Material provided:

○ ○ ○ ○

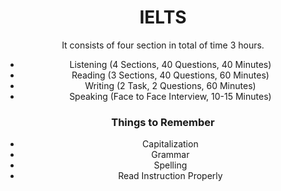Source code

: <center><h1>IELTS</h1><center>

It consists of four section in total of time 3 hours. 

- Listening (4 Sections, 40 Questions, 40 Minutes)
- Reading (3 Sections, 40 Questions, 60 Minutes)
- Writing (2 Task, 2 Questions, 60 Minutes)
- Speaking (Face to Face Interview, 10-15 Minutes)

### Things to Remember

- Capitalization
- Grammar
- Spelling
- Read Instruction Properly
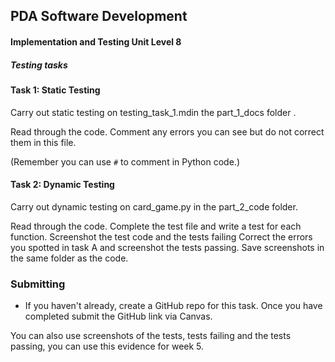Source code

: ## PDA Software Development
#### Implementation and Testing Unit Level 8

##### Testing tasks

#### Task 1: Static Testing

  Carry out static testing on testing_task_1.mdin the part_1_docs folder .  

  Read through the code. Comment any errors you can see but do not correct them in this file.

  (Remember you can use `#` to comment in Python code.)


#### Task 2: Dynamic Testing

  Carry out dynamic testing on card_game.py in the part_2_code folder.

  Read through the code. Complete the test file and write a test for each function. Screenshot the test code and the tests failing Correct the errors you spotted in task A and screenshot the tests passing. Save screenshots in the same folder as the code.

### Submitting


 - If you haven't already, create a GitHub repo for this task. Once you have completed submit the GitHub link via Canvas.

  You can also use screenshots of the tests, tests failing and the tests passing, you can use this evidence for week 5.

○ ○ ○ ○

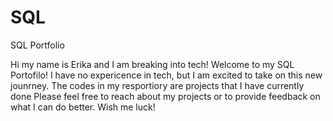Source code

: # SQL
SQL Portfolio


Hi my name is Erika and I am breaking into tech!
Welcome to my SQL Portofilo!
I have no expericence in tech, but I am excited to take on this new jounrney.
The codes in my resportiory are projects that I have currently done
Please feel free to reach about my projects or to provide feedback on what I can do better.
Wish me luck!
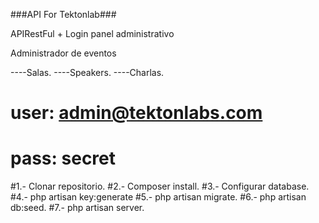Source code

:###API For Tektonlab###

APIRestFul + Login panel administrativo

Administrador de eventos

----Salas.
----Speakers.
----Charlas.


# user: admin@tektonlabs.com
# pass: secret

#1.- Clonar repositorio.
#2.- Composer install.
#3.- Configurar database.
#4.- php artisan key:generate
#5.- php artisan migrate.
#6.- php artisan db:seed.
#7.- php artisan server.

○ ○ ○ ○

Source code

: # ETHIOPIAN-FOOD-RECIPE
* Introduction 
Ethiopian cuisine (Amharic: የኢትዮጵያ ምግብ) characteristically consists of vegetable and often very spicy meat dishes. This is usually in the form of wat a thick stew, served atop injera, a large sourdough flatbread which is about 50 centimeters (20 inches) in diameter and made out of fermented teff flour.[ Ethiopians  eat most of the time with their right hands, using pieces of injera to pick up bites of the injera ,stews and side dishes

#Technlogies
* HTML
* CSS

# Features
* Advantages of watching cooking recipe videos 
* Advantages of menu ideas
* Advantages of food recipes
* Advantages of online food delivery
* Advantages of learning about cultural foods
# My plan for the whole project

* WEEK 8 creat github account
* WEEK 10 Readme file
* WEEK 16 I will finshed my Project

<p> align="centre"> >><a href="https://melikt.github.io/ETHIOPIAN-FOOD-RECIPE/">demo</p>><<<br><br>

○ ○ ○ ○

Exercise: For the data above, set down exactly the lines from the line with "- Speaking (Face" to the line with "#### Task 1: Static Testing", both included, leaving pictures out.

The completed task:
- Speaking (Face to Face Interview, 10-15 Minutes)

### Things to Remember

- Capitalization
- Grammar
- Spelling
- Read Instruction Properly
Source code

: ## PDA Software Development
#### Implementation and Testing Unit Level 8

##### Testing tasks

#### Task 1: Static Testing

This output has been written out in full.